This Fried Frank memo gives two practice pointers for any buyers of companies that regularly engage with regulatory authorities:

Before engaging with a regulator about a potential or actual investigation into pre-closing alleged issues, a buyer should carefully review its obligations under the sale agreement with respect to participation rights of the seller. Failure to provide the seller with the participation rights set forth in the sale agreement could affect, or even be fatal to, the buyer’s indemnification rights with respect to losses arising from the investigation.

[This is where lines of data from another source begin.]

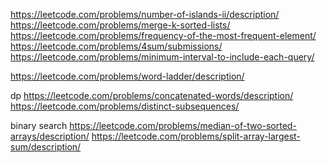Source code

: https://leetcode.com/problems/number-of-islands-ii/description/
https://leetcode.com/problems/merge-k-sorted-lists/
https://leetcode.com/problems/frequency-of-the-most-frequent-element/
https://leetcode.com/problems/4sum/submissions/
https://leetcode.com/problems/minimum-interval-to-include-each-query/

https://leetcode.com/problems/word-ladder/description/

dp
https://leetcode.com/problems/concatenated-words/description/
https://leetcode.com/problems/distinct-subsequences/

binary search
https://leetcode.com/problems/median-of-two-sorted-arrays/description/
https://leetcode.com/problems/split-array-largest-sum/description/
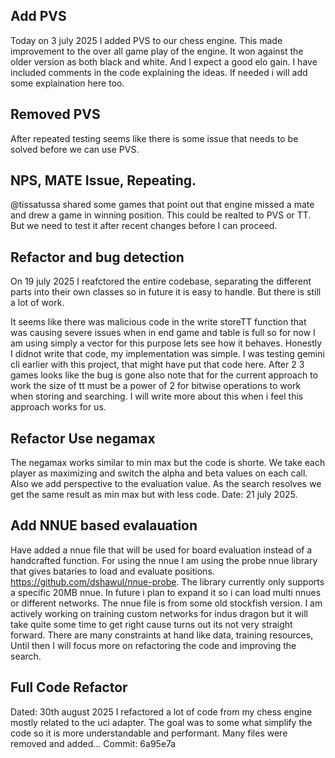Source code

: ## Add PVS

Today on 3 july 2025 I added PVS to our chess engine. This made improvement to the over all game play of the engine.
It won against the older version as both black and white. And I expect a good elo gain. I have included comments in the code explaining the ideas. If needed i will add some explaination here too.

## Removed PVS

After repeated testing seems like there is some issue that needs to be solved before we can use PVS.

## NPS, MATE Issue, Repeating.

@tissatussa shared some games that point out that engine missed a mate and drew a game in winning position. This could be realted to PVS or TT. But we need to test it after recent changes before I can proceed.

## Refactor and bug detection

On 19 july 2025 I reafctored the entire codebase, separating the different parts into their own classes so in future it is easy to handle. But there is still a lot of work.

It seems like there was malicious code in the write storeTT function that was causing severe issues when in end game and table is full so for now I am using simply a vector for this purpose lets see how it behaves. Honestly I didnot write that code, my implementation was simple. I was testing gemini cli earlier with this project, that might have put that code here.
After 2 3 games looks like the bug is gone also note that for the current approach to work the size of tt must be a power of 2 for bitwise operations to work when storing and searching. I will write more about this when i feel this approach works for us.

## Refactor Use negamax

The negamax works similar to min max but the code is shorte. We take each player as maximizing and switch the alpha and beta values on each call. Also we add perspective to the evaluation value. As the search resolves we get the same result as min max but with less code. Date: 21 july 2025.

## Add NNUE based evalauation

Have added a nnue file that will be used for board evaluation instead of a handcrafted function.
For using the nnue I am using the probe nnue library that gives bataries to load and evaluate positions. https://github.com/dshawul/nnue-probe. The library currently only supports a specific 20MB nnue. In future i plan to expand it so i can load multi nnues or different networks.
The nnue file is from some old stockfish version. I am actively working on training custom networks for indus dragon but it will take quite some time to get right cause turns out its not very straight forward. There are many constraints at hand like data, training resources, Until then I will focus more on refactoring the code and improving the search.

## Full Code Refactor

Dated: 30th august 2025
I refactored a lot of code from my chess engine mostly related to the uci adapter. The goal was to some what simplify the code so it is more understandable and performant. Many files were removed and added...
Commit: 6a95e7a
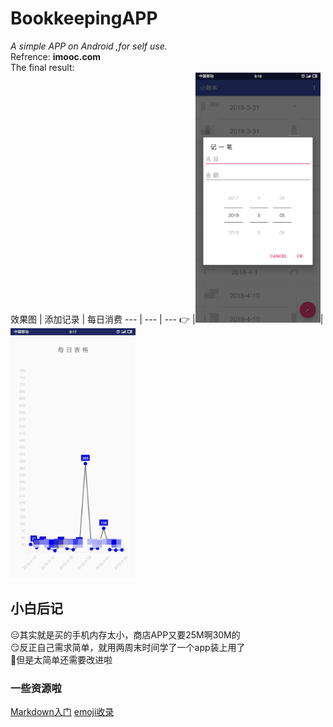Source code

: # BookkeepingAPP
*A simple APP on Android ,for self use.*
<br>Refrence: **imooc.com**
<br>The final result:
<br>
效果图 | 添加记录 | 每日消费 
--- | --- | --- 
👉 |<img width="200" src="https://github.com/Guan912/BookkeepingAPP/raw/master/app/src/main/res/jpg/add.jpg"/>|<img width="200" src="https://github.com/Guan912/BookkeepingAPP/raw/master/app/src/main/res/jpg/daily.jpg"/>

## 小白后记
😑其实就是买的手机内存太小，商店APP又要25M啊30M的<br>
😏反正自己需求简单，就用两周末时间学了一个app装上用了<br>
💪但是太简单还需要改进啦
### 一些资源啦
[Markdown入门](https://github.com/adam-p/markdown-here/wiki/Markdown-Cheatsheet)
[emoji收录](http://getemoji.com)
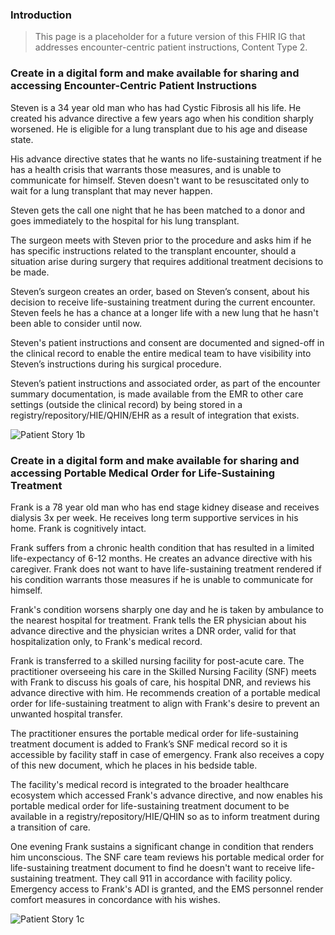### Introduction 

<blockquote class="stu-note">
    <p>
    This page is a placeholder for a future version of this FHIR IG that addresses encounter-centric patient instructions, Content Type 2.
    </p>
</blockquote>

### Create in a digital form and make available for sharing and accessing Encounter-Centric Patient Instructions

Steven is a 34 year old man who has had Cystic Fibrosis all his life. He created his advance directive a few years ago when his condition sharply worsened. He is eligible for a lung transplant due to his age and disease state. 

His advance directive states that he wants no life-sustaining treatment if he has a health crisis that warrants those measures, and is unable to communicate for himself. Steven doesn't want to be resuscitated only to wait for a lung transplant that may never happen. 

Steven gets the call one night that he has been matched to a donor and goes immediately to the hospital for his lung transplant. 

The surgeon meets with Steven prior to the procedure and asks him if he has specific instructions related to the transplant encounter, should a situation arise during surgery that requires additional treatment decisions to be made. 

Steven’s surgeon creates an order, based on Steven’s consent, about his decision to receive life-sustaining treatment during the current encounter. Steven feels he has a chance at a longer life with a new lung that he hasn't been able to consider until now. 

Steven's patient instructions and consent are documented and signed-off in the clinical record to enable the entire medical team to have visibility into Steven’s instructions during his surgical procedure.

Steven’s patient instructions and associated order, as part of the encounter summary documentation, is made available from the EMR to other care settings (outside the clinical record) by being stored in a registry/repository/HIE/QHIN/EHR as a result of integration that exists. 

<img src="./patient_story_1b.png" alt="Patient Story 1b"/>
<br clear="all" />

### Create in a digital form and make available for sharing and accessing Portable Medical Order for Life-Sustaining Treatment

Frank is a 78 year old man who has end stage kidney disease and receives dialysis 3x per week. He receives long term supportive services in his home. Frank is cognitively intact.

Frank suffers from a chronic health condition that has resulted in a limited life-expectancy of 6-12 months. He creates an advance directive with his caregiver. Frank does not want to have life-sustaining treatment rendered if his condition warrants those measures if he is unable to communicate for himself. 

Frank's condition worsens sharply one day and he is taken by ambulance to the nearest hospital for treatment. Frank tells the ER physician about his advance directive and the physician writes a DNR order, valid for that hospitalization only, to Frank's medical record. 

Frank is transferred to a skilled nursing facility for post-acute care. The practitioner overseeing his care in the Skilled Nursing Facility (SNF) meets with Frank to discuss his goals of care, his hospital DNR, and reviews his advance directive with him. He recommends creation of a portable medical order for life-sustaining treatment to align with Frank's desire to prevent an unwanted hospital transfer. 

The practitioner ensures the portable medical order for life-sustaining treatment document is added to Frank’s SNF medical record so it is accessible by facility staff in case of emergency. Frank also receives a copy of this new document, which he places in his bedside table.

The facility's medical record is integrated to the broader healthcare ecosystem which accessed Frank's advance directive, and now enables his portable medical order for life-sustaining treatment document to be available in a registry/repository/HIE/QHIN so as to inform treatment during a transition of care. 

One evening Frank sustains a significant change in condition that renders him unconscious. The SNF care team reviews his portable medical order for life-sustaining treatment document to find he doesn't want to receive life-sustaining treatment. They call 911 in accordance with facility policy. Emergency access to Frank's ADI is granted, and the EMS personnel render comfort measures in concordance with his wishes. 

<img src="./patient_story_1c.png" alt="Patient Story 1c"/>
<br clear="all" />
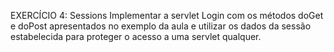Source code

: EXERCÍCIO 4: Sessions
Implementar a servlet Login com os métodos doGet e doPost apresentados no exemplo da aula e utilizar os dados da sessão estabelecida para proteger o acesso a uma servlet qualquer. 
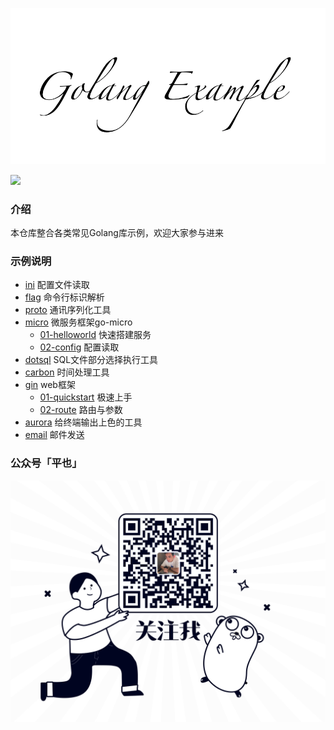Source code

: ![](./logo.png)

[![](https://img.shields.io/badge/公众号-平也-brightgreen)](https://github.com/pingyeaa/golang-examples#公众号)

### 介绍
本仓库整合各类常见Golang库示例，欢迎大家参与进来

### 示例说明
- [ini](ini) 配置文件读取
- [flag](flag) 命令行标识解析
- [proto](proto) 通讯序列化工具
- [micro](micro) 微服务框架go-micro
    - [01-helloworld](micro/01-helloworld) 快速搭建服务
    - [02-config](micro/02-config) 配置读取
- [dotsql](dotsql) SQL文件部分选择执行工具
- [carbon](carbon) 时间处理工具
- [gin](gin) web框架
    - [01-quickstart](gin/01-quickstart) 极速上手
    - [02-route](gin/02-route) 路由与参数
- [aurora](aurora) 给终端输出上色的工具
- [email](email) 邮件发送

### 公众号「平也」
[](#公众号)
![image](qrcode.png)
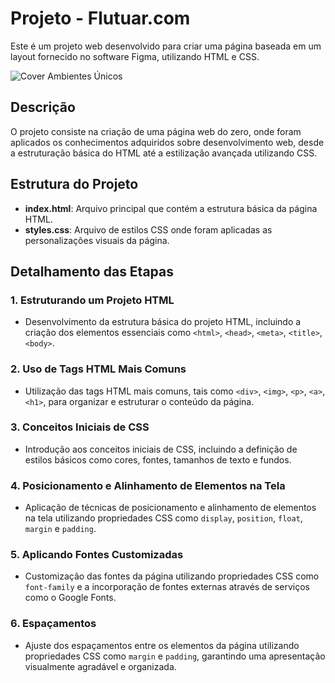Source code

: # Projeto - Flutuar.com

Este é um projeto web desenvolvido para criar uma página baseada em um layout fornecido no software Figma, utilizando HTML e CSS.

![Cover Ambientes Únicos](https://github.com/CompanybLelis/Ambientes-Unicos/assets/69200014/38297a0f-5da4-4711-b68c-3f3636dc6eb8)

## Descrição

O projeto consiste na criação de uma página web do zero, onde foram aplicados os conhecimentos adquiridos sobre desenvolvimento web, desde a estruturação básica do HTML até a estilização avançada utilizando CSS.

## Estrutura do Projeto

- **index.html**: Arquivo principal que contém a estrutura básica da página HTML.
- **styles.css**: Arquivo de estilos CSS onde foram aplicadas as personalizações visuais da página.

## Detalhamento das Etapas

### 1. Estruturando um Projeto HTML
- Desenvolvimento da estrutura básica do projeto HTML, incluindo a criação dos elementos essenciais como `<html>`, `<head>`, `<meta>`, `<title>`, `<body>`.

### 2. Uso de Tags HTML Mais Comuns
- Utilização das tags HTML mais comuns, tais como `<div>`, `<img>`, `<p>`, `<a>`, `<h1>`, para organizar e estruturar o conteúdo da página.

### 3. Conceitos Iniciais de CSS
- Introdução aos conceitos iniciais de CSS, incluindo a definição de estilos básicos como cores, fontes, tamanhos de texto e fundos.

### 4. Posicionamento e Alinhamento de Elementos na Tela
- Aplicação de técnicas de posicionamento e alinhamento de elementos na tela utilizando propriedades CSS como `display`, `position`, `float`, `margin` e `padding`.

### 5. Aplicando Fontes Customizadas
- Customização das fontes da página utilizando propriedades CSS como `font-family` e a incorporação de fontes externas através de serviços como o Google Fonts.

### 6. Espaçamentos
- Ajuste dos espaçamentos entre os elementos da página utilizando propriedades CSS como `margin` e `padding`, garantindo uma apresentação visualmente agradável e organizada.
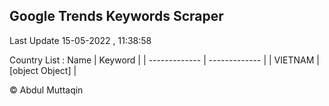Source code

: 

## Google Trends Keywords Scraper 
 
Last Update 15-05-2022 , 11:38:58

Country List :
 Name  | Keyword |
| ------------- | ------------- |
| VIETNAM | [object Object] |



© Abdul Muttaqin 
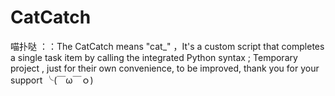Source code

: # CatCatch
喵扑哒 ：：The CatCatch means "cat_" ，It's a custom script that completes a single task item by calling the integrated Python syntax ; Temporary project , just for their own convenience, to be improved, thank you for your support ╰(￣ω￣ｏ)
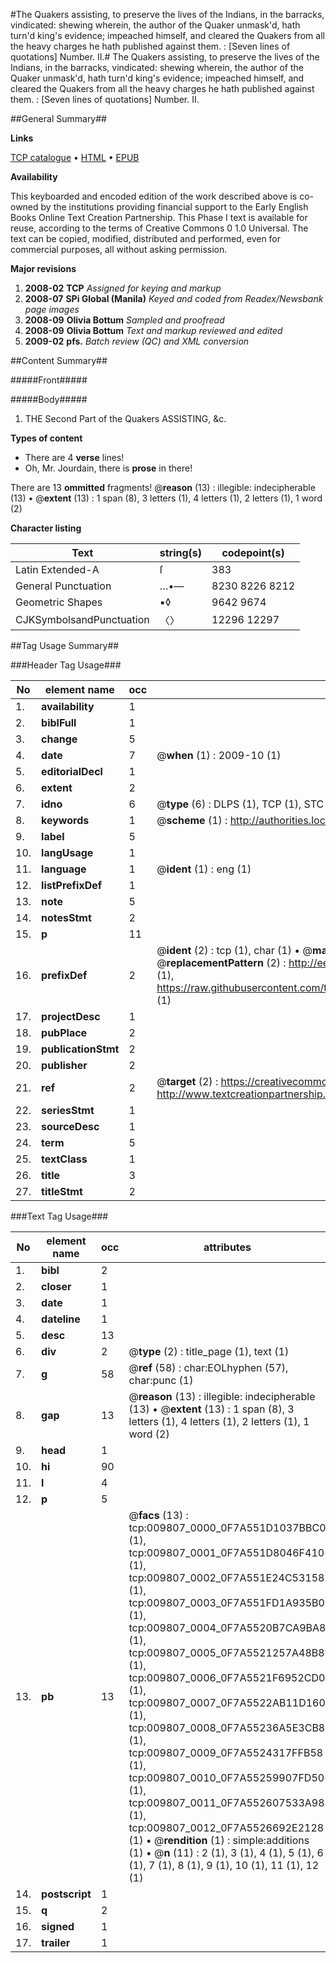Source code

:#The Quakers assisting, to preserve the lives of the Indians, in the barracks, vindicated: shewing wherein, the author of the Quaker unmask'd, hath turn'd king's evidence; impeached himself, and cleared the Quakers from all the heavy charges he hath published against them. : [Seven lines of quotations] Number. II.#
The Quakers assisting, to preserve the lives of the Indians, in the barracks, vindicated: shewing wherein, the author of the Quaker unmask'd, hath turn'd king's evidence; impeached himself, and cleared the Quakers from all the heavy charges he hath published against them. : [Seven lines of quotations] Number. II.

##General Summary##

**Links**

[TCP catalogue](http://www.ota.ox.ac.uk/tcp/)  • 
[HTML](http://tei.it.ox.ac.uk/tcp/Texts-HTML/free/N07/N07678.html)  • 
[EPUB](http://tei.it.ox.ac.uk/tcp/Texts-EPUB/free/N07/N07678.epub)

**Availability**

This keyboarded and encoded edition of the
	       work described above is co-owned by the institutions
	       providing financial support to the Early English Books
	       Online Text Creation Partnership. This Phase I text is
	       available for reuse, according to the terms of Creative
	       Commons 0 1.0 Universal. The text can be copied,
	       modified, distributed and performed, even for
	       commercial purposes, all without asking permission.

**Major revisions**

1. __2008-02__ __TCP__ *Assigned for keying and markup*
1. __2008-07__ __SPi Global (Manila)__ *Keyed and coded from Readex/Newsbank page images*
1. __2008-09__ __Olivia Bottum__ *Sampled and proofread*
1. __2008-09__ __Olivia Bottum__ *Text and markup reviewed and edited*
1. __2009-02__ __pfs.__ *Batch review (QC) and XML conversion*

##Content Summary##

#####Front#####

#####Body#####

1. THE Second Part of the Quakers ASSISTING, &c.

**Types of content**

  * There are 4 **verse** lines!
  * Oh, Mr. Jourdain, there is **prose** in there!

There are 13 **ommitted** fragments! 
 @__reason__ (13) : illegible: indecipherable (13)  •  @__extent__ (13) : 1 span (8), 3 letters (1), 4 letters (1), 2 letters (1), 1 word (2)

**Character listing**


|Text|string(s)|codepoint(s)|
|---|---|---|
|Latin Extended-A|ſ|383|
|General Punctuation|…•—|8230 8226 8212|
|Geometric Shapes|▪◊|9642 9674|
|CJKSymbolsandPunctuation|〈〉|12296 12297|

##Tag Usage Summary##

###Header Tag Usage###

|No|element name|occ|attributes|
|---|---|---|---|
|1.|__availability__|1||
|2.|__biblFull__|1||
|3.|__change__|5||
|4.|__date__|7| @__when__ (1) : 2009-10 (1)|
|5.|__editorialDecl__|1||
|6.|__extent__|2||
|7.|__idno__|6| @__type__ (6) : DLPS (1), TCP (1), STC (1), NOTIS (1), IMAGE-SET (1), EVANS-CITATION (1)|
|8.|__keywords__|1| @__scheme__ (1) : http://authorities.loc.gov/ (1)|
|9.|__label__|5||
|10.|__langUsage__|1||
|11.|__language__|1| @__ident__ (1) : eng (1)|
|12.|__listPrefixDef__|1||
|13.|__note__|5||
|14.|__notesStmt__|2||
|15.|__p__|11||
|16.|__prefixDef__|2| @__ident__ (2) : tcp (1), char (1)  •  @__matchPattern__ (2) : ([0-9\-]+):([0-9IVX]+) (1), (.+) (1)  •  @__replacementPattern__ (2) : http://eebo.chadwyck.com/downloadtiff?vid=$1&page=$2 (1), https://raw.githubusercontent.com/textcreationpartnership/Texts/master/tcpchars.xml#$1 (1)|
|17.|__projectDesc__|1||
|18.|__pubPlace__|2||
|19.|__publicationStmt__|2||
|20.|__publisher__|2||
|21.|__ref__|2| @__target__ (2) : https://creativecommons.org/publicdomain/zero/1.0/ (1), http://www.textcreationpartnership.org/docs/. (1)|
|22.|__seriesStmt__|1||
|23.|__sourceDesc__|1||
|24.|__term__|5||
|25.|__textClass__|1||
|26.|__title__|3||
|27.|__titleStmt__|2||


###Text Tag Usage###

|No|element name|occ|attributes|
|---|---|---|---|
|1.|__bibl__|2||
|2.|__closer__|1||
|3.|__date__|1||
|4.|__dateline__|1||
|5.|__desc__|13||
|6.|__div__|2| @__type__ (2) : title_page (1), text (1)|
|7.|__g__|58| @__ref__ (58) : char:EOLhyphen (57), char:punc (1)|
|8.|__gap__|13| @__reason__ (13) : illegible: indecipherable (13)  •  @__extent__ (13) : 1 span (8), 3 letters (1), 4 letters (1), 2 letters (1), 1 word (2)|
|9.|__head__|1||
|10.|__hi__|90||
|11.|__l__|4||
|12.|__p__|5||
|13.|__pb__|13| @__facs__ (13) : tcp:009807_0000_0F7A551D1037BBC0 (1), tcp:009807_0001_0F7A551D8046F410 (1), tcp:009807_0002_0F7A551E24C53158 (1), tcp:009807_0003_0F7A551FD1A935B0 (1), tcp:009807_0004_0F7A5520B7CA9BA8 (1), tcp:009807_0005_0F7A5521257A48B8 (1), tcp:009807_0006_0F7A5521F6952CD0 (1), tcp:009807_0007_0F7A5522AB11D160 (1), tcp:009807_0008_0F7A55236A5E3CB8 (1), tcp:009807_0009_0F7A5524317FFB58 (1), tcp:009807_0010_0F7A55259907FD50 (1), tcp:009807_0011_0F7A552607533A98 (1), tcp:009807_0012_0F7A5526692E2128 (1)  •  @__rendition__ (1) : simple:additions (1)  •  @__n__ (11) : 2 (1), 3 (1), 4 (1), 5 (1), 6 (1), 7 (1), 8 (1), 9 (1), 10 (1), 11 (1), 12 (1)|
|14.|__postscript__|1||
|15.|__q__|2||
|16.|__signed__|1||
|17.|__trailer__|1||
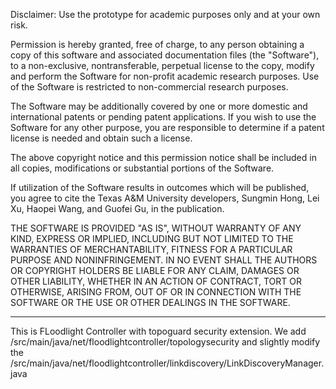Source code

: Disclaimer:
Use the prototype for academic purposes only and at your own risk.

Permission is hereby granted, free of charge, to any person obtaining
a copy of this software and associated documentation files (the
"Software"), to a non-exclusive, nontransferable, perpetual license to
the copy, modify and perform the Software for non-profit academic
research purposes. Use of the Software is restricted to non-commercial
research purposes.

The Software may be additionally covered by one or more domestic and
international patents or pending patent applications. If you wish to
use the Software for any other purpose, you are responsible to
determine if a patent license is needed and obtain such a license.

The above copyright notice and this permission notice shall be
included in all copies, modifications or substantial portions of the
Software.

If utilization of the Software results in outcomes which will be
published, you agree to cite the Texas A&M University developers,
Sungmin Hong, Lei Xu, Haopei Wang, and Guofei Gu, in the publication.


THE SOFTWARE IS PROVIDED "AS IS", WITHOUT WARRANTY OF ANY KIND,
EXPRESS OR IMPLIED, INCLUDING BUT NOT LIMITED TO THE WARRANTIES OF
MERCHANTABILITY, FITNESS FOR A PARTICULAR PURPOSE AND NONINFRINGEMENT.
IN NO EVENT SHALL THE AUTHORS OR COPYRIGHT HOLDERS BE LIABLE FOR ANY
CLAIM, DAMAGES OR OTHER LIABILITY, WHETHER IN AN ACTION OF CONTRACT,
TORT OR OTHERWISE, ARISING FROM, OUT OF OR IN CONNECTION WITH THE
SOFTWARE OR THE USE OR OTHER DEALINGS IN THE SOFTWARE.
******************************************************************
This is FLoodlight Controller with topoguard security extension.
We add 
/src/main/java/net/floodlightcontroller/topologysecurity 
and slightly modify the 
/src/main/java/net/floodlightcontroller/linkdiscovery/LinkDiscoveryManager.java
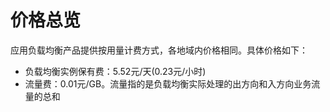# 价格总览

应用负载均衡产品提供按用量计费方式，各地域内价格相同。具体价格如下：

- 负载均衡实例保有费：5.52元/天(0.23元/小时)
- 流量费：0.01元/GB。流量指的是负载均衡实际处理的出方向和入方向业务流量的总和
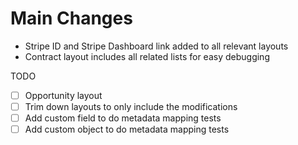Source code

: # Main Changes

- Stripe ID and Stripe Dashboard link added to all relevant layouts
- Contract layout includes all related lists for easy debugging

TODO

- [ ] Opportunity layout
- [ ] Trim down layouts to only include the modifications
- [ ] Add custom field to do metadata mapping tests
- [ ] Add custom object to do metadata mapping tests
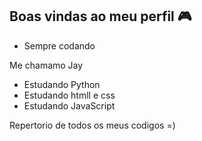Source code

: ## Boas vindas ao meu perfil 🎮

- Sempre codando

Me chamamo Jay
- Estudando Python
- Estudando htmll e css
- Estudando JavaScript

Repertorio de todos os meus codigos =)

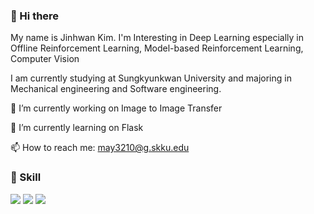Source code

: ### 👋 Hi there
My name is Jinhwan Kim. I'm Interesting in Deep Learning especially in Offline Reinforcement Learning, Model-based Reinforcement Learning, Computer Vision

I am currently studying at Sungkyunkwan University and majoring in Mechanical engineering and Software engineering.

🔭 I’m currently working on Image to Image Transfer

🌱 I’m currently learning on Flask

📫 How to reach me: may3210@g.skku.edu

### 💪 Skill

<img src="https://img.shields.io/badge/Python-3776AB?style=flat-square&logo=Python&logoColor=white"/> <img src="https://img.shields.io/badge/Tensorflow-FF6F00?style=flat-square&logo=Tensorflow&logoColor=white"/> <img src="https://img.shields.io/badge/Pytorch-EE4C2C?style=flat-square&logo=Pytorch&logoColor=white"/>
<!--
**RicardoKim/RicardoKim** is a ✨ _special_ ✨ repository because its `README.md` (this file) appears on your GitHub profile.

Here are some ideas to get you started:

- 🔭 I’m currently working on ...
- 🌱 I’m currently learning ...
- 👯 I’m looking to collaborate on ...
- 🤔 I’m looking for help with ...
- 💬 Ask me about ...
- 📫 How to reach me: ...
- 😄 Pronouns: ...
- ⚡ Fun fact: ...
-->
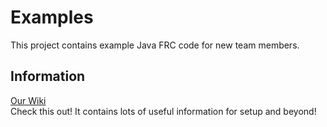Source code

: Examples
============
This project contains example Java FRC code for new team members.

Information
------------
[Our Wiki](https://github.com/Team4761/Examples/wiki)   
Check this out! It contains lots of useful information for setup and beyond!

Consideration should be given to modifying standard participation right provisions. Among the relevant considerations would be the respective negotiating leverage of the parties and the perceived level of risk that post-closing regulatory investigations might arise. Among the possible modifications would be: First, at a minimum, providing greater clarity and specificity as to the timing and extent of any right of the seller to participate in the defense strategy. For example, the parties may wish to specify more precisely than is typical the triggering event for the seller’s participation right—whether it is any inquiry from a regulator that could lead to an investigation; or the formal commencement of an investigation; or an investigation having proceeded to a specified point; or a specific claim having been formally asserted by the regulator. Second, a buyer may wish expressly to exclude specified actions from the participation rights—such as initial self-reporting of possible violations and responses to subpoenas or other legally required actions. Such modifications may be particularly appropriate in light of the DOJ’s and other regulators’ ongoing efforts to incentivize prompt self-reporting. Third, a buyer may wish to provide for its own participation rights with respect to the seller’s own, separate defense in connection with regulatory or criminal investigations of the seller’s pre-closing conduct.